[[ RECORDS SUPPLIED, beginning ]]

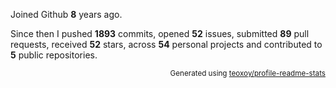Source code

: Joined Github **8** years ago.

Since then I pushed **1893** commits, opened **52** issues, submitted **89** pull requests, received **52** stars, across **54** personal projects and contributed to **5** public repositories.

<p align="right"><sub>Generated using <a href="https://github.com/marketplace/actions/profile-readme-stats">teoxoy/profile-readme-stats</a></sub></p>
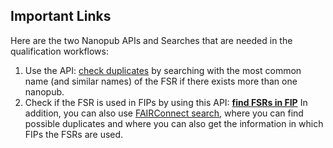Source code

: ## **Important Links**

Here are the two Nanopub APIs and Searches that are needed in the qualification workflows:
1. Use the API: [check duplicates](https://peta-pico.github.io/tapas/tapas.html?api=peta-pico/dsw-nanopub-api&op=/find_gofair_qualified_things_x) by searching with the most common name (and similar names) of the FSR if there exists more than one nanopub.
2. Check if the FSR is used in FIPs by using this API: [**find FSRs in FIP**](https://github.com/peta-pico/dsw-nanopub-api/blob/main/tables/new_matrix_reduced.csv)
In addition, you can also use [FAIRConnect search](https://fairconnect.pro/search-fair-nanopublications/), where you can find possible duplicates and where you can also get the information in which FIPs the FSRs are used.
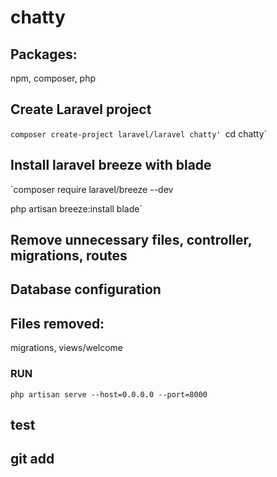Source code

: # chatty

## Packages:
npm, composer, php

## Create Laravel project
`composer create-project laravel/laravel chatty'
`cd chatty`

## Install laravel breeze with blade
`composer require laravel/breeze --dev
 
php artisan breeze:install blade`

## Remove unnecessary files, controller, migrations, routes

## Database configuration


## Files removed:
migrations, views/welcome

### RUN
 `php artisan serve --host=0.0.0.0 --port=8000`

## test

## git add
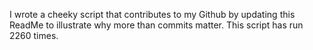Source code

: I wrote a cheeky script that contributes to my Github by updating this ReadMe to illustrate why more than commits matter. This script has run 2260 times.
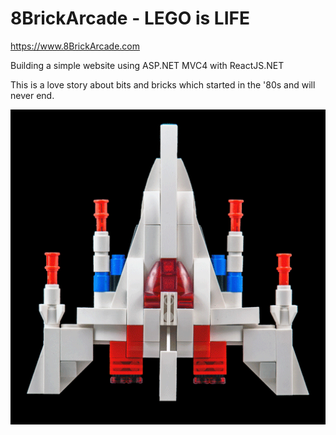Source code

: # 8BrickArcade - LEGO is LIFE

https://www.8BrickArcade.com

Building a simple website using ASP.NET MVC4 with ReactJS.NET

This is a love story about bits and bricks which started in the '80s and will never end.

![LegoBYTE](https://github.com/DesignedSimplicity/8BrickArcade/raw/master/8BrickArcade.Web/images/story/fighter.gif "GaLEGO in LegoBYTEs")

[[ RECORDS SUPPLIED, end ]]

PROMPT. The last line of the entries marks the end, and the line with "create-project laravel/laravel chatty'" marks the start. Output exactly those two lines and every line between them, nothing else, with the pictures left out.

ANSWER BOX.
`composer create-project laravel/laravel chatty'
`cd chatty`

## Install laravel breeze with blade
`composer require laravel/breeze --dev
 
php artisan breeze:install blade`

## Remove unnecessary files, controller, migrations, routes

## Database configuration


## Files removed:
migrations, views/welcome

### RUN
 `php artisan serve --host=0.0.0.0 --port=8000`

## test

## git add
Source code

: I wrote a cheeky script that contributes to my Github by updating this ReadMe to illustrate why more than commits matter. This script has run 2260 times.
Source code

: # 8BrickArcade - LEGO is LIFE

https://www.8BrickArcade.com

Building a simple website using ASP.NET MVC4 with ReactJS.NET

This is a love story about bits and bricks which started in the '80s and will never end.

![LegoBYTE](https://github.com/DesignedSimplicity/8BrickArcade/raw/master/8BrickArcade.Web/images/story/fighter.gif "GaLEGO in LegoBYTEs")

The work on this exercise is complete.